Data for the task ->

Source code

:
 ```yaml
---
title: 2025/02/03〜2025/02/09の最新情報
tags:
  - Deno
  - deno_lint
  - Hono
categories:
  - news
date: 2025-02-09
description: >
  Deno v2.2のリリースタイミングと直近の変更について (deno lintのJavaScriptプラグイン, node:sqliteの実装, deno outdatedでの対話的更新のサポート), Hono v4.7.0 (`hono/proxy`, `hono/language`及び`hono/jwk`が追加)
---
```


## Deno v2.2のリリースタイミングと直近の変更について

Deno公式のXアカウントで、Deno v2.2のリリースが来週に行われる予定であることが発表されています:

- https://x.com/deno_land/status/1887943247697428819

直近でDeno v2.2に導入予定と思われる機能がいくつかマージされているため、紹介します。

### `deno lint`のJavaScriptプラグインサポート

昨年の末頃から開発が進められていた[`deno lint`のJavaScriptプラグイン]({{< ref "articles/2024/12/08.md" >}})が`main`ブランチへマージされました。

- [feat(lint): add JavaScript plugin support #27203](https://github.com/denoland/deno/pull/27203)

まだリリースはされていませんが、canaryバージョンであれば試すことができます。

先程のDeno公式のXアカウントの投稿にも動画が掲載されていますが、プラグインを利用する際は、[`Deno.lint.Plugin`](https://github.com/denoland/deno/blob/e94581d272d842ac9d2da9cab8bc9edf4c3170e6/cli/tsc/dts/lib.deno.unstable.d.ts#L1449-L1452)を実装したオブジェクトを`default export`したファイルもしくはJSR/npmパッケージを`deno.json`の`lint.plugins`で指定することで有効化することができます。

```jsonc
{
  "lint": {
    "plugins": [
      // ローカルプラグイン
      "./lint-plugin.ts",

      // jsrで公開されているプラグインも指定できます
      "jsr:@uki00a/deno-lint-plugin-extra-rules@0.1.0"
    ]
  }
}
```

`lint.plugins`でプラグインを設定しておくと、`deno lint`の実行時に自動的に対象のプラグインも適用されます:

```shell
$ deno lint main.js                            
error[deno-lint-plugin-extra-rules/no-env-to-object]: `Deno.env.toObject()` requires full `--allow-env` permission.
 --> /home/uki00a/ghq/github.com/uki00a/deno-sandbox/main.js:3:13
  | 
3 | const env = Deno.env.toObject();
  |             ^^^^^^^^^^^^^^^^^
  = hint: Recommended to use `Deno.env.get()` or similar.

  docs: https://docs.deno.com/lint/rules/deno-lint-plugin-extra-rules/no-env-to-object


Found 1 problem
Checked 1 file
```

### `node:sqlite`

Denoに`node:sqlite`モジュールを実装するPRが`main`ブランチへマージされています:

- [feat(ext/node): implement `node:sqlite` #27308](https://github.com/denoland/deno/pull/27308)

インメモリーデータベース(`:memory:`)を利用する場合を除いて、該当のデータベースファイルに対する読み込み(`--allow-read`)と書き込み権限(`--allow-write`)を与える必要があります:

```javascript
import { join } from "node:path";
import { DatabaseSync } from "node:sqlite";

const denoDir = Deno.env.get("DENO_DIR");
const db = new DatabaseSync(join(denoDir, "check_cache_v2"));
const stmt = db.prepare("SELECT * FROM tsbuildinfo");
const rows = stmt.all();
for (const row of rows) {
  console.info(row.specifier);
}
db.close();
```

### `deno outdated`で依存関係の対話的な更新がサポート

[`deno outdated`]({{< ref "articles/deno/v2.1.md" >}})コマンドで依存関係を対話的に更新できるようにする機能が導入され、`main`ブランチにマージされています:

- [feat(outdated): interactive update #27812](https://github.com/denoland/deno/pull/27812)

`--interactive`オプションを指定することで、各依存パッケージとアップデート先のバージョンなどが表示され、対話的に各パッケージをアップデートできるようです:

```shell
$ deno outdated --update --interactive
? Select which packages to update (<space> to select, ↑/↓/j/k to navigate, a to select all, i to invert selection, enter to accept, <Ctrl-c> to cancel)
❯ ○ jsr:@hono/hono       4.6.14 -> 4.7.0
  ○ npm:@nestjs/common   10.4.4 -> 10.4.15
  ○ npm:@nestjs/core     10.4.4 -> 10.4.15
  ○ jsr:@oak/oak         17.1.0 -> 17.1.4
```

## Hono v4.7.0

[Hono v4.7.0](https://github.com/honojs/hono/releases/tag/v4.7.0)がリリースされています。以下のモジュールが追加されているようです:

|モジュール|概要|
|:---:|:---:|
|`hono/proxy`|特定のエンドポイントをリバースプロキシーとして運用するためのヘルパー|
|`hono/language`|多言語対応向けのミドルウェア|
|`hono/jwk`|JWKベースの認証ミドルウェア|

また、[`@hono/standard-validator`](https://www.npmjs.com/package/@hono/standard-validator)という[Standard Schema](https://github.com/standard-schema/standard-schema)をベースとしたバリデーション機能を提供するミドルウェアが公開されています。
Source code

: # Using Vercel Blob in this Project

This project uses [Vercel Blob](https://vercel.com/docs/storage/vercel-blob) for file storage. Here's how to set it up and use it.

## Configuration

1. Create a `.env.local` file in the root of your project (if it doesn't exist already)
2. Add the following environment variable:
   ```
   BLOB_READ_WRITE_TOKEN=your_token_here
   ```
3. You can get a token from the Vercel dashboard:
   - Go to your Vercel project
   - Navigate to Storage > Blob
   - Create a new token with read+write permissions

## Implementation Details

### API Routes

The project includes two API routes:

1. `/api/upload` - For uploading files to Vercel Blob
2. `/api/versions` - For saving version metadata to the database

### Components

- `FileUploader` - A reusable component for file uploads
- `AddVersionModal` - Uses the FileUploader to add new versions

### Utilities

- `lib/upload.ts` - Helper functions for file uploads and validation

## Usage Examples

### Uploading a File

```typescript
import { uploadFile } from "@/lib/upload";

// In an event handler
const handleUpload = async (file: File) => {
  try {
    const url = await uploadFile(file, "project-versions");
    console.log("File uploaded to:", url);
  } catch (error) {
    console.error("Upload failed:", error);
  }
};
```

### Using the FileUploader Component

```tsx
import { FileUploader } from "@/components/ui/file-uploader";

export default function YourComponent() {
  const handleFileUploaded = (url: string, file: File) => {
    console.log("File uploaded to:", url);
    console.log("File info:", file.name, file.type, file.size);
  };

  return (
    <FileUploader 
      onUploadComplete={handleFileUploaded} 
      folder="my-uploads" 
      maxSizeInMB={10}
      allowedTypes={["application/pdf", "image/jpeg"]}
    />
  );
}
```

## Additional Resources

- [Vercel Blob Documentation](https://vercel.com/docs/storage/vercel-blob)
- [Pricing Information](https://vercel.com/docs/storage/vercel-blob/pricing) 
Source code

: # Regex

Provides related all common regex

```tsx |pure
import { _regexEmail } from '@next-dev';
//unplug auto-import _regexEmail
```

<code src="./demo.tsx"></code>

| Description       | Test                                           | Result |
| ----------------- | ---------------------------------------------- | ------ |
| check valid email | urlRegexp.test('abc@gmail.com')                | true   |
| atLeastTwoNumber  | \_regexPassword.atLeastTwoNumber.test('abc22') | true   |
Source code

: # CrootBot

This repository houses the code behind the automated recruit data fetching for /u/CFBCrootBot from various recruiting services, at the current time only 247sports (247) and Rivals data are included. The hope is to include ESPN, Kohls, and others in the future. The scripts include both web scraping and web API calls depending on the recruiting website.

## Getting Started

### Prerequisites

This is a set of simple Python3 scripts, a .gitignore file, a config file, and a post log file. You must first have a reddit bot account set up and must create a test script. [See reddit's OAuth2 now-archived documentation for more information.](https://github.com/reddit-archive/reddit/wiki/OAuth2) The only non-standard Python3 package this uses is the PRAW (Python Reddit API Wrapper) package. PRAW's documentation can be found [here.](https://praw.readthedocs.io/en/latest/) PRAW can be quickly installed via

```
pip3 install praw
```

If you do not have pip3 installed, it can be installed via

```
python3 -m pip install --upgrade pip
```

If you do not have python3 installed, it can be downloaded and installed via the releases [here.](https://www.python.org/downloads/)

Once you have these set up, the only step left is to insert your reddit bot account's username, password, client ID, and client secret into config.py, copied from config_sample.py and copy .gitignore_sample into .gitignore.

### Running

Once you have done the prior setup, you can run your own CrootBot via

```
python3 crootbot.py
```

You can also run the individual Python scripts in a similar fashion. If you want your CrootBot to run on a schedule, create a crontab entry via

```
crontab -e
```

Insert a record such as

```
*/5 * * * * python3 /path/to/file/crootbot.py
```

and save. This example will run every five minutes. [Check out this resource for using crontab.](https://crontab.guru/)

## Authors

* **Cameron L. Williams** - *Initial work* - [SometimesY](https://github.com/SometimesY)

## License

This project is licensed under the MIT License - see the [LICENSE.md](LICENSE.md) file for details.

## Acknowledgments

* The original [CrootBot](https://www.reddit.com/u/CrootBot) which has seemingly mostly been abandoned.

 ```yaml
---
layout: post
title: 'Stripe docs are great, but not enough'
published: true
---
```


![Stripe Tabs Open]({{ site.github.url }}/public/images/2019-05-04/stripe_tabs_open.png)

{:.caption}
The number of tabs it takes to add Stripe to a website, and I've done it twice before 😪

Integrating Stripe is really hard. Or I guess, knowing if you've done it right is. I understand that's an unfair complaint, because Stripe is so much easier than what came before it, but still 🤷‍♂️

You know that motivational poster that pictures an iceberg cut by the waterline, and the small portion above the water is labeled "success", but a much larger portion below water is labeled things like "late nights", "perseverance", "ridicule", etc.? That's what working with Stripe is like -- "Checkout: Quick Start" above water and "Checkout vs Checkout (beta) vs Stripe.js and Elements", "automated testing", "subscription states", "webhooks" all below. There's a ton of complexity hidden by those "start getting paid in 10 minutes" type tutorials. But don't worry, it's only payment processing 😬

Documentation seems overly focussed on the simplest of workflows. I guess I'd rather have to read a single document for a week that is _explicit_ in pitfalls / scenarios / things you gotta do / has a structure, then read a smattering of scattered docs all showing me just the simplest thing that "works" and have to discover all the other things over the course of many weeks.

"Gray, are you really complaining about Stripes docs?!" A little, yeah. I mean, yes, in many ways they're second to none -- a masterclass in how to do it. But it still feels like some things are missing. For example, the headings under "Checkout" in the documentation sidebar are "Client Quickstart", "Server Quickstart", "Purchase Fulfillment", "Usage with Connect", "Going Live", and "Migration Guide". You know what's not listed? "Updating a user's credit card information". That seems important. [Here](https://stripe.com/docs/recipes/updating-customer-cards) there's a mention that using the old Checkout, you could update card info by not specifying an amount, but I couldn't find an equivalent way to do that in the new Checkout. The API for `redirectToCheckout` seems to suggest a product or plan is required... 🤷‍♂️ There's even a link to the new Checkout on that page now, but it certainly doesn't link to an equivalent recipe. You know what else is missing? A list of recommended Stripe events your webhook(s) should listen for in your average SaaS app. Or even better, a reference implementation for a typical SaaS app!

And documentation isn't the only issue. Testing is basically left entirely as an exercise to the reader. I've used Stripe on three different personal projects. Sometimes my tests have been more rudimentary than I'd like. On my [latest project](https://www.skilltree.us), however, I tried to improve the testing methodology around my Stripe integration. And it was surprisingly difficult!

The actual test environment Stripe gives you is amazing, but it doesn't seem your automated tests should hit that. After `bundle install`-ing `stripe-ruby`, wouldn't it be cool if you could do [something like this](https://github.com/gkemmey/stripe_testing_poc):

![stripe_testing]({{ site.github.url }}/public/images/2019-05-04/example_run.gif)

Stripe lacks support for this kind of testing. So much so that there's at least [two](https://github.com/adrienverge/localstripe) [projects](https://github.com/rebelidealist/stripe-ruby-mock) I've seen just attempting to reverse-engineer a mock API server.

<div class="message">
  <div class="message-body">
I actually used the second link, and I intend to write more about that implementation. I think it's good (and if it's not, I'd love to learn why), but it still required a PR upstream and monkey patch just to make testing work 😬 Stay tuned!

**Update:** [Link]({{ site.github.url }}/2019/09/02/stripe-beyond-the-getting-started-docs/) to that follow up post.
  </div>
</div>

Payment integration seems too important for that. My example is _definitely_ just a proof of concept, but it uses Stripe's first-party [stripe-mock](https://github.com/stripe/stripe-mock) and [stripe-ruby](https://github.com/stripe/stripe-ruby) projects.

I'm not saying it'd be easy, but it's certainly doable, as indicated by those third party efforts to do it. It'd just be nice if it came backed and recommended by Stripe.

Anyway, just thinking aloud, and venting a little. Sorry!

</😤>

Work instructions -> Could you copy each line in the listing above that includes the word "integration"?

Solution for this problem ->
And documentation isn't the only issue. Testing is basically left entirely as an exercise to the reader. I've used Stripe on three different personal projects. Sometimes my tests have been more rudimentary than I'd like. On my [latest project](https://www.skilltree.us), however, I tried to improve the testing methodology around my Stripe integration. And it was surprisingly difficult!
Payment integration seems too important for that. My example is _definitely_ just a proof of concept, but it uses Stripe's first-party [stripe-mock](https://github.com/stripe/stripe-mock) and [stripe-ruby](https://github.com/stripe/stripe-ruby) projects.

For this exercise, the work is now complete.